→ **Records provided**:
• • • • • • •

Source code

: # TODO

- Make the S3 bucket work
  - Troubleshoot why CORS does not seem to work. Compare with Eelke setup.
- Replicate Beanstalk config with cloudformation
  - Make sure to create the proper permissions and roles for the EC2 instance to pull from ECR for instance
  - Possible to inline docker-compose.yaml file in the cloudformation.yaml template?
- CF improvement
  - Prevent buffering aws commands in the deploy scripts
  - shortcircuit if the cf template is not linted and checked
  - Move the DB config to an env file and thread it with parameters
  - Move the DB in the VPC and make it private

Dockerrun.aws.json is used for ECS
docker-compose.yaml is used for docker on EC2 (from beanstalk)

• • • • • • •

→ **Task requirements**: Exactly as they appear, output the line holding "- Make sure" and all lines after it through the end of the listing above, and only those.

→ **Your solution**:
  - Make sure to create the proper permissions and roles for the EC2 instance to pull from ECR for instance
  - Possible to inline docker-compose.yaml file in the cloudformation.yaml template?
- CF improvement
  - Prevent buffering aws commands in the deploy scripts
  - shortcircuit if the cf template is not linted and checked
  - Move the DB config to an env file and thread it with parameters
  - Move the DB in the VPC and make it private

Dockerrun.aws.json is used for ECS
docker-compose.yaml is used for docker on EC2 (from beanstalk)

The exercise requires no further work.